Also, for sanity's sake, please use nested using blocks like:

using(SqlConnection conn = new SqlConnection("hard-coded connection string"))
{
    using (SqlCommand cmd = new SqlCommand(sql, conn))
    {
        // more init
        object scalar = cmd.ExecuteScalar();

        // process result
    }
 }

It wouldn't surprise me to find there are two database instances, and in one, PkID is an int, in another it's varchar.


Take a look with SQL Profiler to see if you can catch the return of "gladiator". In the other case I was working with, SQL Profiler showed nothing at all, indicating that the actual query was going to a different database.

John Saunders
There's only one valid database with a Website table out there. Good idea on cleaning up the usings a little bit - that much couldn't hurt anything.
Chad
I presume you know this because you used the Profiler and saw the call that returned "gladiator"?
John Saunders
A: 

I think neither your posted query nor LINQ are the problem.

Are you really sure you're looking at the right source? How is the method called? How is logging done?

Select isn't broken.

VVS
Yes, it's the right source.
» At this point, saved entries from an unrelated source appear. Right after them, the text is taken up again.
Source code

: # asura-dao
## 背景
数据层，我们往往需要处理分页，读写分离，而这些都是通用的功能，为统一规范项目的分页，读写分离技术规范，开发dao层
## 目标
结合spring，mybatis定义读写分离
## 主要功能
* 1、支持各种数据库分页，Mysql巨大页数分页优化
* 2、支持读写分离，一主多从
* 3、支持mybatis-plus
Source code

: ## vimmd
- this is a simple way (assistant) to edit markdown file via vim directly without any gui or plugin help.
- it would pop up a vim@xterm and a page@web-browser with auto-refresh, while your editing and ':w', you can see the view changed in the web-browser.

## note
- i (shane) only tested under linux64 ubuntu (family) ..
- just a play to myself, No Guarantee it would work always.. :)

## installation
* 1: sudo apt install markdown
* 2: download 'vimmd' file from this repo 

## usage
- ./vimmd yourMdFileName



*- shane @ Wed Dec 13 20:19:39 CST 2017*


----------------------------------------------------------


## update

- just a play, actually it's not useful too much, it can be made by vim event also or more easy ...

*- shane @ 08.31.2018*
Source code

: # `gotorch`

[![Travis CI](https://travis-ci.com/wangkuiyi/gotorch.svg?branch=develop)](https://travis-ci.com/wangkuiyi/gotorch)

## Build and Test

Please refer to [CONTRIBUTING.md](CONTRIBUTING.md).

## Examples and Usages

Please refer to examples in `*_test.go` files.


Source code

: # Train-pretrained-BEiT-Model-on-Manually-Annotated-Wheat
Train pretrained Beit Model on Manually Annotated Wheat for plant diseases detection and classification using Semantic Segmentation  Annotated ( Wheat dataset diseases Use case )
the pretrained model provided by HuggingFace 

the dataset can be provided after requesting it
I've removed the log4net logging in the example code above for brevity, and had injected very specific logging that told me the inputs and output.I have a hunch that there might be some kind of network thing going on between the sql server and web server. We've had weird issues before, though never of this severity.
Chad
You are not convincing me. When you've used the SQL Profiler and seen the code actually run on the server you expect it to run on, then we'll know what server it's running on. Until then, you're guessing.
John Saunders
A: 

Why can't you cast isnull(MAX(PkID),0) to int in your dynamic sql?

Gustavo Cavalcanti
A: 

Maybe you can try to track down the issue in reverse.

Is there any column or row that contains the string "gladiator" in the database? Can you determine where that data is? Maybe that would shed some light on the issue.

Do you have any enums with a member called "gladiator"? Could type inference somehow be hitting a glitch where it interprets the integer value as an enum?

Just some random thoughts.

Chris Dunaway
A: 

Hi,

I'm assuming that Settings.ConnString is read from Web.Config or the registry and is re-used other static routines. Could it be possible that there is a timing issue where a second method is executed prior to the call to cmd.ExecuteScalar() in your routine which modifies cmd.CommandText on the connection?

Hope this helps,

Bill

Bill Mueller
+2  A: 

After a few months of ignoring this issue, it started to reach a critical mass as traffic gradually increased. We increased logging and found numerous definitive instances where, under heavy load, completely different result sets would get returned to unrelated queries.

We watched the queries in Profiler and were able to see that the bad results were always associated with the same spid, and that each bad result was always one query behind the actual sql statement being queried. It was like a result set got missed and whatever result set was next in the spid (from another connection in the same pool) was returned. Crazy.

Through trial and error, we eventually tracked down a handful of SqlCommand or LINQ queries whose SqlConnection wasn't closed immediately after use. Instead, through some sloppy programming originating from a misunderstanding of LINQ connections, the DataContext objects were disposed (and connections closed) only at the end of a request rather than immediately.

Once we refactored these methods to immediately close the connection with a C# "using" block (freeing up that pool for the next request), we received no more errors. While we still don't know the underlying reason that a connection pool would get so mixed up, we were able to cease all errors of this type. This problem was resolved in conjunction with another similar error I posted, found here: What Causes "Internal Connection Fatal Errors"?

Chad
A: 

Hi

Facing exactly similar behavior where I am getting the return value of a different query at peak loads. We also have done heavy logging and has data which shows this mix up. As in your case the only common thing is the connection pool. Its again .Net 3.5 and I do not find any similar occurrences other than yours online.

I can definitely start implementing "using". But other than that if you have any further data on the actual cause it would be helpful.

Hemchand

Hemchand
Yea, that sounds exactly like what we had, and boy was it unnerving. I'd first try to find the heaviest hit queries and make sure they're closing the LINQ connection immediately after use (hence the using block).
Chad
Woops, hit enter too quick. It really helped us to be able to reproduce it, which wasn't easy. We had to really hammer the site to make it happen. In our case, we used several simultaneous instances of the crawler Xenu on several client machines with the max amount of threads all crawling the site. Watch your log and at some point, you'll get a trickle of those errors. Then just keep updating your heaviest used LINQ queries with the using block. SQL Profiler also helped. After we tweaked our app like this, we have never seen a recurrence, despite a significant growth in traffic. Best of luck!
Chad
Hi Chad, I should say going the "using" approach helped. And we took this as an opportunity in identifying the most frequent database calls and optimizing them.
Hemchand